Cash Flows – Three Months Ended March 31, 2007 Compared to Three Months Ended March 31, 2006
     Net cash provided by operating activities of $19.0 million for the three months ended March 31, 2007 represented an increase of $8.9 million from $10.1 million for the comparable prior year period. The increase was derived principally from a $12.1 million increase in cash resulting from working capital changes, a $2.8 million increase from non-cash movements on derivatives and a $1.3 million increase in depreciation and amortization. These amounts were partially offset by a $7.0 million decrease in net income.
     Net cash used in investing activities was $18.3 million for the three months ended March 31, 2007, an increase of $4.7 million from $13.6 million for the comparable prior year period. This increase was principally due to a $4.8 million increase in capital expenditures. See further discussion of capital expenditures under “–– Capital Requirements”.

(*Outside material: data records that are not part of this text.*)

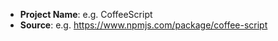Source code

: <!--
Thank you for adding a project to Enclose.IO.

As both Node.js Compiler and Ruby Compiler are still being polished,
we have not yet automated the project adding process yet.

Please fill in the template below and we will compile and add it manually.
-->

* **Project Name**: e.g. CoffeeScript
* **Source**: e.g. https://www.npmjs.com/package/coffee-script

<!-- If you are reporting an issue, please delete the above messages. -->
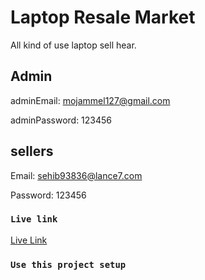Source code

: # Laptop Resale Market
All kind of use laptop sell hear.

## Admin

adminEmail: <mojammel127@gmail.com>

adminPassword: 123456

## sellers 

Email: <sehib93836@lance7.com>

Password: 123456

### `Live link`
[Live Link](https://facebook.github.io/create-react-app/docs/getting-started)


### `Use this project setup`
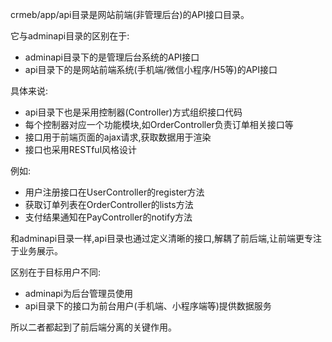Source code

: crmeb/app/api目录是网站前端(非管理后台)的API接口目录。

它与adminapi目录的区别在于:

- adminapi目录下的是管理后台系统的API接口
- api目录下的是网站前端系统(手机端/微信小程序/H5等)的API接口

具体来说:

- api目录下也是采用控制器(Controller)方式组织接口代码
- 每个控制器对应一个功能模块,如OrderController负责订单相关接口等
- 接口用于前端页面的ajax请求,获取数据用于渲染
- 接口也采用RESTful风格设计

例如:

- 用户注册接口在UserController的register方法
- 获取订单列表在OrderController的lists方法
- 支付结果通知在PayController的notify方法

和adminapi目录一样,api目录也通过定义清晰的接口,解耦了前后端,让前端更专注于业务展示。

区别在于目标用户不同:

- adminapi为后台管理员使用
- api目录下的接口为前台用户(手机端、小程序端等)提供数据服务

所以二者都起到了前后端分离的关键作用。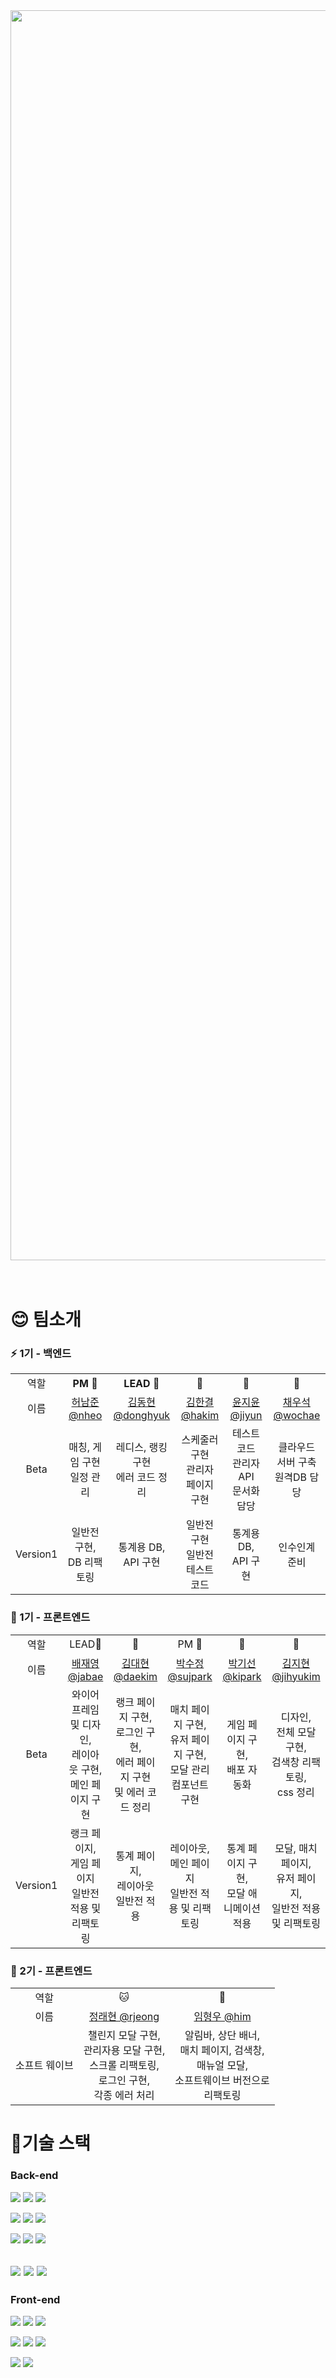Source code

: <div align=center><img src="https://capsule-render.vercel.app/api?type=slice&text=%2042GG%20&desc=%20Innovation%20Academy&fontSize=36&height=130&fontAlign=82&descAlign=81&fontAlignY=17&descAlignY=37&rotate=8&descrotate=8&animation=fadeIn&color=gradient&customColorList=9" width=2000></div><br><br>

# 😊 팀소개

### ⚡️ 1기 - 백엔드

<table>
  <tr>
    <td align=center>역할</td>
    <th align=center>PM 🏓</a></td>
    <th align=center>LEAD 🧚</a></td>
    <th align=center>🦑</a></td>
    <th align=center>🦦</a></td>
    <th align=center>🐆</a></td>
  </tr>
  <tr>
    <td align=center>이름</td>
    <td align=center><a href="https://github.com/nheo9143">허남준 @nheo</a></td>
    <td align=center><a href="https://github.com/reg0145">김동현 @donghyuk</a></td>
    <td align=center><a href="https://github.com/triplecheeseburger">김한결 @hakim</a></td>
    <td align=center><a href="https://github.com/tomatozil">윤지윤 @jiyun</a></td>
    <td align=center><a href="https://github.com/wochae">채우석 @wochae</a></td>
  </tr>
  <tr>
    <td align=center>Beta</td>
    <td align=center>매칭, 게임 구현<br />일정 관리</td>
    <td align=center>레디스, 랭킹 구현<br />에러 코드 정리</td>
    <td align=center>스케줄러 구현<br />관리자 페이지 구현</td>
    <td align=center>테스트코드<br /> 관리자 API<br /> 문서화 담당</td>
    <td align=center>클라우드 서버 구축<br />원격DB 담당</td>
  </tr>
  <tr>
    <td align=center>Version1</td>
    <td align=center>일반전 구현, DB 리팩토링</td>
    <td align=center>통계용 DB, API 구현</td>
    <td align=center>일반전 구현<br />일반전 테스트 코드</td>
    <td align=center>통계용 DB, API 구현</td>
    <td align=center>인수인계 준비</td>
  </tr>
</table>

### 🐾 1기 - 프론트엔드
<table>
  <tr>
    <td align=center>역할</td>
    <td align=center>LEAD🐰</td>
    <td align=center>🐻</td>
    <td align=center>PM 🦁</td>
    <td align=center>🐨</td>
    <td align=center>🐤</td>
  </tr>
  <tr>
    <td align=center>이름</td>
    <td align=center><a href="https://github.com/pearpearB">배재영 @jabae</a></td>
    <td align=center><a href="https://github.com/KimDae-hyun">김대현 @daekim</a></td>
    <td align=center><a href="https://github.com/su1715">박수정 @sujpark</a></td>
    <td align=center><a href="https://github.com/Arkingco">박기선 @kipark</a></td>
    <td align=center><a href="https://github.com/tamagoyakii">김지현 @jihyukim</a></td>
  </tr>
  <tr>
    <td align=center>Beta</td>
    <td align=center>와이어프레임 및 디자인,<br />레이아웃 구현,<br />메인 페이지 구현</td>
    <td align=center>랭크 페이지 구현,<br />로그인 구현,<br />에러 페이지 구현<br />및 에러 코드 정리</td>
    <td align=center>매치 페이지 구현,<br />유저 페이지 구현,<br />모달 관리 컴포넌트 구현</td>
    <td align=center>게임 페이지 구현,<br />배포 자동화</td>
    <td align=center>디자인,<br />전체 모달 구현,<br />검색창 리팩토링,<br />css 정리</td>
  </tr>
  <tr>
    <td align=center>Version1</td>
    <td align=center>랭크 페이지,<br />게임 페이지<br />일반전 적용 및 리팩토링</td>
    <td align=center>통계 페이지,<br />레이아웃<br />일반전 적용</td>
    <td align=center>레이아웃,<br />메인 페이지<br />일반전 적용 및 리팩토링</td>
    <td align=center>통계 페이지 구현,<br />모달 애니메이션 적용</td>
    <td align=center>모달, 매치 페이지,<br />유저 페이지,<br />일반전 적용 및 리팩토링</td>
  </tr>
</table>



### 🌊 2기 - 프론트엔드
<table>
  <tr>
    <td align=center>역할</td>
    <td align=center>🐱</td>
    <td align=center>🐬</td>
  </tr>
  <tr>
    <td align=center>이름</td>
    <td align=center><a href="https://github.com/raehy19">정래현 @rjeong</a></td>
    <td align=center><a href="https://github.com/HyeongwooIM">임형우 @him</a></td>
  </tr>
  <tr>
    <td align=center>소프트 웨이브</td>
    <td align=center>챌린지 모달 구현,<br />관리자용 모달 구현,<br />스크롤 리팩토링,<br />로그인 구현,<br />각종 에러 처리</td>
    <td align=center>알림바, 상단 배너,<br />매치 페이지, 검색창,<br />매뉴얼 모달,<br />소프트웨이브 버전으로<br />리팩토링</td>
  </tr>
</table>

# 📱기술 스택

### Back-end


<img src="https://img.shields.io/badge/JAVA-007396?style=for-the-badge&logo=java&logoColor=white"></a>
<img src="https://img.shields.io/badge/spring-6DB33F?style=for-the-badge&logo=spring&logoColor=white">
<img src="https://img.shields.io/badge/spring_boot-6DB33F?style=for-the-badge&logo=spring_boot&logoColor=white">

<img src="https://img.shields.io/badge/spring_security-6DB33F?style=for-the-badge&logo=spring_security&logoColor=white"></a>
<img src="https://img.shields.io/badge/nginx-009639?style=for-the-badge&logo=nginx&logoColor=white">
<img src="https://img.shields.io/badge/apache_tomcat-F8DC75?style=for-the-badge&logo=apache_tomcat&logoColor=white">

<img src="https://img.shields.io/badge/linux-FCC624?style=for-the-badge&logo=linux&logoColor=black"></a>
<img src="https://img.shields.io/badge/github-181717?style=for-the-badge&logo=github&logoColor=white">
<img src="https://img.shields.io/badge/aws-232F3E?style=for-the-badge&logo=aws&logoColor=white">

<img src="https://img.shields.io/badge/mysql-4479A1?style=for-the-badge&logo=mysql&logoColor=white"></a>
<img src="https://img.shields.io/badge/redis-DC382D?style=for-the-badge&logo=redis&logoColor=white">
<img src="https://img.shields.io/badge/thymeleaf-005F0F?style=for-the-badge&logo=thymeleaf&logoColor=white">
--
### Front-end

<img src="https://img.shields.io/badge/HTML5-E34F26?style=for-the-badge&logo=HTML5&logoColor=white"/></a>
<img src="https://img.shields.io/badge/CSS3-1572B6?style=for-the-badge&logo=CSS3&logoColor=white"/>
<img src="https://img.shields.io/badge/Sass-CC6699?style=for-the-badge&logo=Sass&logoColor=white"/>

<img src="https://img.shields.io/badge/TypeScript-3178C6?style=for-the-badge&logo=TypeScript&logoColor=white"/></a>
<img src="https://img.shields.io/badge/Next.js-000000?style=for-the-badge&logo=Next.js&logoColor=white"/>
<img src="https://img.shields.io/badge/Recoil-3578E5?style=for-the-badge&logo=&logoColor=white"/>

<img src="https://img.shields.io/badge/Amazon EC2-FF9900?style=for-the-badge&logo=AmazonEC2&logoColor=white"/></a>
<img src="https://img.shields.io/badge/Amazon S3-569A31?style=for-the-badge&logo=AmazonS3&logoColor=white"/>

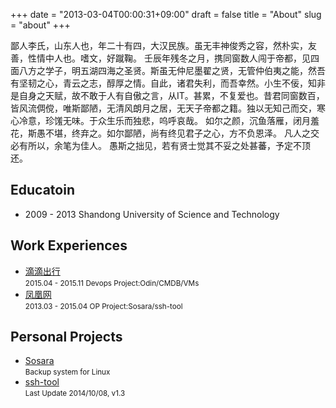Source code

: +++
date = "2013-03-04T00:00:31+09:00"
draft = false
title = "About"
slug = "about"
+++

鄙人李氏，山东人也，年二十有四，大汉民族。虽无丰神俊秀之容，然朴实，友善，性情中人也。嗜文，好蹴鞠。
壬辰年残冬之月，携同窗数人闯于帝都，见四面八方之学子，明五湖四海之圣贤。斯虽无仲尼墨翟之贤，无管仲伯夷之能，然吾有坚韧之心，青云之志，醇厚之情。自此，诸君失利，而吾幸然。小生不佞，知非是自身之天赋，故不敢于人有自傲之言，从IT。甚累，不复爱也。昔君同窗数百，皆风流倜傥，唯斯鄙陋，无清风朗月之居，无天子帝都之籍。独以无知己而交，寒心冷意，珍馐无味。于众生乐而独悲，呜呼哀哉。
如尔之颜，沉鱼落雁，闭月羞花，斯愚不堪，终弃之。如尔鄙陋，尚有终见君子之心，方不负恩泽。
凡人之交必有所以，余笔为佳人。
愚斯之拙见，若有贤士觉其不妥之处甚蕃，予定不顶还。

## Educatoin

* 2009 - 2013 Shandong University of Science and Technology

## Work Experiences

<ul>
<li><a href="" target="_blank">滴滴出行</a><br>
<small>2015.04 - 2015.11 Devops Project:Odin/CMDB/VMs</small></li>
<li><a href="" target="_blank">凤凰网</a><br>
<small>2013.03 - 2015.04 OP Project:Sosara/ssh-tool</small></li>
</ul>

## Personal Projects


<ul>
<li><a href="" target="_blank">Sosara</a><br>
<small>Backup system for Linux</small></li>
<li><a href="" target="_blank">ssh-tool</a><br>
<small>Last Update 2014/10/08, v1.3</small></li>
</ul>

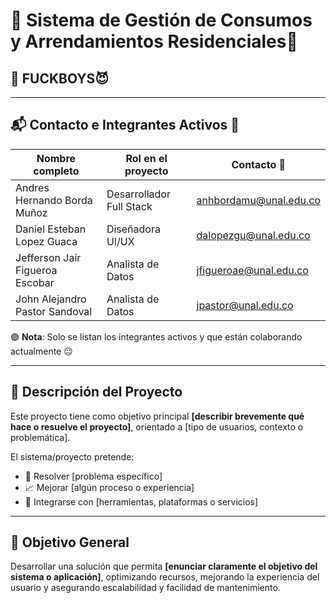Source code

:# 🚀 Sistema de Gestión de Consumos y Arrendamientos Residenciales🗿

## 👥 FUCKBOYS😈

---

## 📬 Contacto e Integrantes Activos 💪

| Nombre completo | Rol en el proyecto | Contacto 📧 |
|-----------------|--------------------|-------------|
| Andres Hernando Borda Muñoz    | Desarrollador Full Stack | anhbordamu@unal.edu.co |
| Daniel Esteban Lopez Guaca    | Diseñadora UI/UX         | dalopezgu@unal.edu.co	 |
| Jefferson Jair Figueroa Escobar   | Analista de Datos         | jfigueroae@unal.edu.co |
| John Alejandro Pastor Sandoval   | Analista de Datos         | jpastor@unal.edu.co |

🟢 **Nota**: Solo se listan los integrantes activos y que están colaborando actualmente 😐

---

## 🧠 Descripción del Proyecto

Este proyecto tiene como objetivo principal **[describir brevemente qué hace o resuelve el proyecto]**, orientado a [tipo de usuarios, contexto o problemática].

El sistema/proyecto pretende:
- 🎯 Resolver [problema específico]
- 📈 Mejorar [algún proceso o experiencia]
- 🔗 Integrarse con [herramientas, plataformas o servicios]

---

## 🎯 Objetivo General

Desarrollar una solución que permita **[enunciar claramente el objetivo del sistema o aplicación]**, optimizando recursos, mejorando la experiencia del usuario y asegurando escalabilidad y facilidad de mantenimiento.
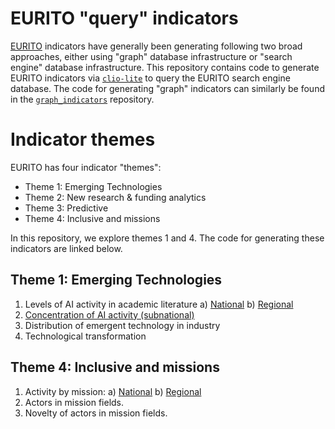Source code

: # EURITO "query" indicators

[EURITO](http://www.eurito.eu/) indicators have generally been generating following two broad approaches, either using "graph" database infrastructure or "search engine" database infrastructure. This repository contains code to generate EURITO indicators via [`clio-lite`](https://github.com/nestauk/clio-lite) to query the EURITO search engine database. The code for generating "graph" indicators can similarly be found in the [`graph_indicators`](https://github.com/EURITO/graph_indicators) repository.

# Indicator themes

EURITO has four indicator "themes":

* Theme 1: Emerging Technologies
* Theme 2: New research & funding analytics
* Theme 3: Predictive
* Theme 4: Inclusive and missions

In this repository, we explore themes 1 and 4. The code for generating these indicators are linked below.

## Theme 1: Emerging Technologies

1) Levels of AI activity in academic literature
    a) [National](theme_1/ai_activity/national_ai_activity.ipynb)
    b) [Regional](theme_1/ai_activity/regional_ai_activity.ipynb)
2) [Concentration of AI activity (subnational)](theme_1/ai_activity/subnational_concentration.ipynb)
3) Distribution of emergent technology in industry
4) Technological transformation

## Theme 4: Inclusive and missions

1) Activity by mission:
    a) [National](theme_4/activity/national_mission_activity.ipynb)
    b) [Regional](theme_4/activity/regional_mission_activity.ipynb)
2) Actors in mission fields.
3) Novelty of actors in mission fields.

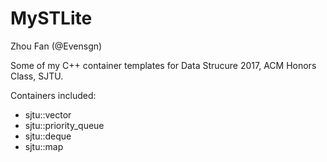 # MySTLite

Zhou Fan (@Evensgn)

Some of my C++ container templates for Data Strucure 2017, ACM Honors Class, SJTU.

Containers included:
* sjtu::vector
* sjtu::priority_queue
* sjtu::deque
* sjtu::map
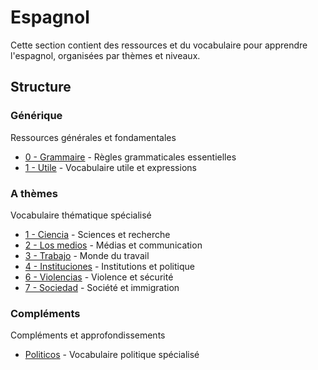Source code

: # Espagnol

Cette section contient des ressources et du vocabulaire pour apprendre l'espagnol, organisées par thèmes et niveaux.

## Structure

### Générique

Ressources générales et fondamentales

- [0 - Grammaire](Generic/0%20-%20Grammaire.md) - Règles grammaticales essentielles
- [1 - Utile](Generic/1%20-%20Utile.md) - Vocabulaire utile et expressions

### A thèmes

Vocabulaire thématique spécialisé

- [1 - Ciencia](Themed/1%20-%20Ciencia.md) - Sciences et recherche
- [2 - Los medios](Themed/2%20-%20Los%20medios.md) - Médias et communication
- [3 - Trabajo](Themed/3%20-%20Trabajo.md) - Monde du travail
- [4 - Instituciones](Themed/4%20-%20Instituciones.md) - Institutions et politique
- [6 - Violencias](Themed/6%20-%20Violencias.md) - Violence et sécurité
- [7 - Sociedad](Themed/7%20-%20Sociedad.md) - Société et immigration

### Compléments

Compléments et approfondissements

- [Politicos](Complements/Politicos.md) - Vocabulaire politique spécialisé

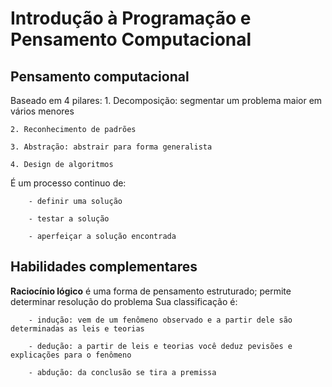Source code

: # Introdução à Programação e Pensamento Computacional

## Pensamento computacional

Baseado em 4 pilares:
	1. Decomposição: segmentar um problema maior em vários menores
	
	2. Reconhecimento de padrões
	
	3. Abstração: abstrair para forma generalista
	
	4. Design de algoritmos
	
É um processo continuo de:

		- definir uma solução
		
		- testar a solução
		
		- aperfeiçar a solução encontrada
		

## Habilidades complementares

**Raciocínio lógico** é uma forma de pensamento estruturado; permite determinar resolução do problema
	Sua classificação é:
	
		- indução: vem de um fenômeno observado e a partir dele são determinadas as leis e teorias
		
		- dedução: a partir de leis e teorias você deduz pevisões e explicações para o fenômeno
		
		- abdução: da conclusão se tira a premissa

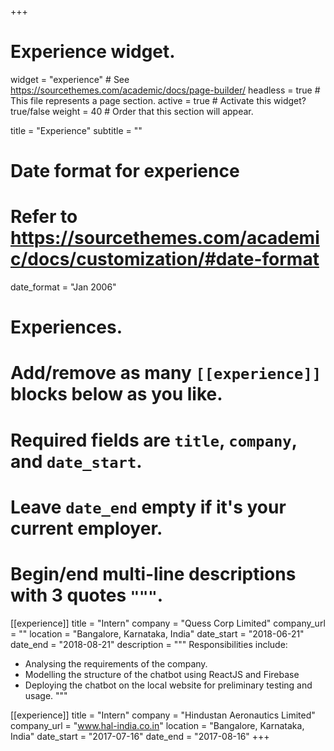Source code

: +++
# Experience widget.
widget = "experience"  # See https://sourcethemes.com/academic/docs/page-builder/
headless = true  # This file represents a page section.
active = true  # Activate this widget? true/false
weight = 40  # Order that this section will appear.

title = "Experience"
subtitle = ""

# Date format for experience
#   Refer to https://sourcethemes.com/academic/docs/customization/#date-format
date_format = "Jan 2006"

# Experiences.
#   Add/remove as many `[[experience]]` blocks below as you like.
#   Required fields are `title`, `company`, and `date_start`.
#   Leave `date_end` empty if it's your current employer.
#   Begin/end multi-line descriptions with 3 quotes `"""`.
[[experience]]
  title = "Intern"
  company = "Quess Corp Limited"
  company_url = ""
  location = "Bangalore, Karnataka, India"
  date_start = "2018-06-21"
  date_end = "2018-08-21"
  description = """
  Responsibilities include:
  * Analysing the requirements of the company.
  * Modelling the structure of the chatbot using ReactJS and Firebase
  * Deploying the chatbot on the local website for preliminary testing and usage.
  """

[[experience]]
  title = "Intern"
  company = "Hindustan Aeronautics Limited"
  company_url = "www.hal-india.co.in"
  location = "Bangalore, Karnataka, India"
  date_start = "2017-07-16"
  date_end = "2017-08-16"
+++
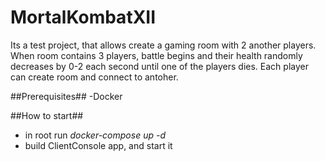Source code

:# MortalKombatXII

Its a test project, that allows create a gaming room with 2 another players. When room contains 3 players, battle begins and their health randomly decreases by 0-2 each second until one of the players dies. Each player can create room and connect to antoher.

##Prerequisites##
-Docker

##How to start##
- in root run *docker-compose up -d*
- build ClientConsole app, and start it
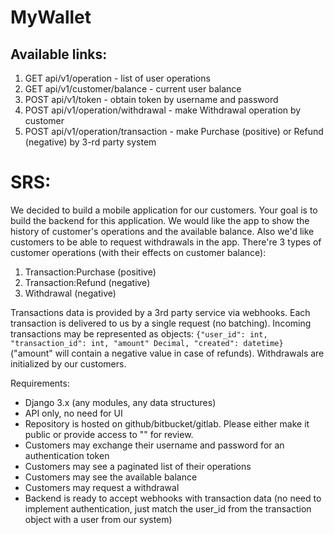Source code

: # MyWallet

## Available links:
1. GET api/v1/operation - list of user operations
2. GET api/v1/customer/balance - current user balance
3. POST api/v1/token - obtain token by username and password
4. POST api/v1/operation/withdrawal - make Withdrawal operation by customer 
5. POST api/v1/operation/transaction - make Purchase (positive) or Refund (negative) by 3-rd party system

# SRS:
We decided to build a mobile application for our customers. Your goal is to build the backend for this application. 
We would like the app to show the history of customer's operations and the available balance. 
Also we'd like customers to be able to request withdrawals in the app.
There're 3 types of customer operations (with their effects on customer balance):
1. Transaction:Purchase (positive)
2. Transaction:Refund (negative)
3. Withdrawal (negative)

Transactions data is provided by a 3rd party service via webhooks. Each transaction is delivered to us 
by a single request (no batching). Incoming transactions may be represented as objects:
`{"user_id": int, "transaction_id": int, "amount" Decimal, "created": datetime}` 
("amount" will contain a negative value in case of refunds).
Withdrawals are initialized by our customers.

Requirements:
* Django 3.x (any modules, any data structures)
* API only, no need for UI
* Repository is hosted on github/bitbucket/gitlab. Please either make it public or provide access to "<user>" for review.
* Customers may exchange their username and password for an authentication token
* Customers may see a paginated list of their operations
* Customers may see the available balance
* Customers may request a withdrawal
* Backend is ready to accept webhooks with transaction data (no need to implement authentication, just match the 
  user_id from the transaction object with a user from our system)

     Net cash used in financing activities was $0.7 million for the three months ended March 31, 2007, a decrease of $7.7 million from $7.0 million of net cash provided by financing activities for the comparable prior year period. This decrease was principally due to the $30.0 million of net proceeds from the issuance of our cumulative convertible preferred units in March 2006 and an increase of $1.4 million in cash distributions to common limited partners and the general partner due mainly to increases in our common limited partner units outstanding and our cash distribution amount per common limited partner unit, partially offset by a $24.5 million increase in net borrowings under our credit facility.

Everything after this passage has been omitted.